> [PROMPT] Copy the records below in full, changing no character.

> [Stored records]

+-------+

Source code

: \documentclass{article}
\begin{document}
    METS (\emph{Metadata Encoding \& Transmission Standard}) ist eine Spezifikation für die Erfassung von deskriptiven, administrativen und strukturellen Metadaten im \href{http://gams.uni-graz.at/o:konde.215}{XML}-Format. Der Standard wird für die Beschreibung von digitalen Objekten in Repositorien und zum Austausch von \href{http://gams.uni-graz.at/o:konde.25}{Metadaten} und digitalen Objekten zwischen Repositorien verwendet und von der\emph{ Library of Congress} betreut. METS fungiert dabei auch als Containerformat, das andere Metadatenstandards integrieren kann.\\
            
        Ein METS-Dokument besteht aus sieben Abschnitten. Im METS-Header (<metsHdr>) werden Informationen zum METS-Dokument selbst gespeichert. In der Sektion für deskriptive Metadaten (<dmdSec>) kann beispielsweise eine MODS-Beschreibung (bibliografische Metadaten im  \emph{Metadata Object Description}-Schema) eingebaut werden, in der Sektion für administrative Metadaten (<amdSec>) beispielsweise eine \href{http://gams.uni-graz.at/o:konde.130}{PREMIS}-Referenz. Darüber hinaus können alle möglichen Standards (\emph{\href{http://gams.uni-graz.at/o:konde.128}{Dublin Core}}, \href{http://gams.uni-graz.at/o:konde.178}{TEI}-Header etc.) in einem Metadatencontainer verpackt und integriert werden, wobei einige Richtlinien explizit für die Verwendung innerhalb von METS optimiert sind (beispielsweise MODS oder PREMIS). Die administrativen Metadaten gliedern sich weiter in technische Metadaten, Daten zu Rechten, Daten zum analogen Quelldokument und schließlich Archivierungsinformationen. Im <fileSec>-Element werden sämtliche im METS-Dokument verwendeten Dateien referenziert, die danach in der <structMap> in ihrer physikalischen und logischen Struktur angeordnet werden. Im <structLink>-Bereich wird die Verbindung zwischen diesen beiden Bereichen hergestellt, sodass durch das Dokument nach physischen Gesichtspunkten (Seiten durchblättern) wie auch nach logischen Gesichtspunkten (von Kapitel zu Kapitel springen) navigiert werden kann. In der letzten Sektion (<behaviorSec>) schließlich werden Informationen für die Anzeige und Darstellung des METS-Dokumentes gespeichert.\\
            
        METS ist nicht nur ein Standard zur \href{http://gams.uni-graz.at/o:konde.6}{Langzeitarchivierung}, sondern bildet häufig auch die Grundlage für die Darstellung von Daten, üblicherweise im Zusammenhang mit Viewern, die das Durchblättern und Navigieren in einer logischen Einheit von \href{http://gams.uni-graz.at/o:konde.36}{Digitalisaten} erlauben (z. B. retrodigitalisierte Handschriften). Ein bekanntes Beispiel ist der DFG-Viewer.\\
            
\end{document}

+-------+

> [EXERCISE RESPONSE]
Source code

: \documentclass{article}
\begin{document}
    METS (\emph{Metadata Encoding \& Transmission Standard}) ist eine Spezifikation für die Erfassung von deskriptiven, administrativen und strukturellen Metadaten im \href{http://gams.uni-graz.at/o:konde.215}{XML}-Format. Der Standard wird für die Beschreibung von digitalen Objekten in Repositorien und zum Austausch von \href{http://gams.uni-graz.at/o:konde.25}{Metadaten} und digitalen Objekten zwischen Repositorien verwendet und von der\emph{ Library of Congress} betreut. METS fungiert dabei auch als Containerformat, das andere Metadatenstandards integrieren kann.\\
            
        Ein METS-Dokument besteht aus sieben Abschnitten. Im METS-Header (<metsHdr>) werden Informationen zum METS-Dokument selbst gespeichert. In der Sektion für deskriptive Metadaten (<dmdSec>) kann beispielsweise eine MODS-Beschreibung (bibliografische Metadaten im  \emph{Metadata Object Description}-Schema) eingebaut werden, in der Sektion für administrative Metadaten (<amdSec>) beispielsweise eine \href{http://gams.uni-graz.at/o:konde.130}{PREMIS}-Referenz. Darüber hinaus können alle möglichen Standards (\emph{\href{http://gams.uni-graz.at/o:konde.128}{Dublin Core}}, \href{http://gams.uni-graz.at/o:konde.178}{TEI}-Header etc.) in einem Metadatencontainer verpackt und integriert werden, wobei einige Richtlinien explizit für die Verwendung innerhalb von METS optimiert sind (beispielsweise MODS oder PREMIS). Die administrativen Metadaten gliedern sich weiter in technische Metadaten, Daten zu Rechten, Daten zum analogen Quelldokument und schließlich Archivierungsinformationen. Im <fileSec>-Element werden sämtliche im METS-Dokument verwendeten Dateien referenziert, die danach in der <structMap> in ihrer physikalischen und logischen Struktur angeordnet werden. Im <structLink>-Bereich wird die Verbindung zwischen diesen beiden Bereichen hergestellt, sodass durch das Dokument nach physischen Gesichtspunkten (Seiten durchblättern) wie auch nach logischen Gesichtspunkten (von Kapitel zu Kapitel springen) navigiert werden kann. In der letzten Sektion (<behaviorSec>) schließlich werden Informationen für die Anzeige und Darstellung des METS-Dokumentes gespeichert.\\
            
        METS ist nicht nur ein Standard zur \href{http://gams.uni-graz.at/o:konde.6}{Langzeitarchivierung}, sondern bildet häufig auch die Grundlage für die Darstellung von Daten, üblicherweise im Zusammenhang mit Viewern, die das Durchblättern und Navigieren in einer logischen Einheit von \href{http://gams.uni-graz.at/o:konde.36}{Digitalisaten} erlauben (z. B. retrodigitalisierte Handschriften). Ein bekanntes Beispiel ist der DFG-Viewer.\\
            
\end{document}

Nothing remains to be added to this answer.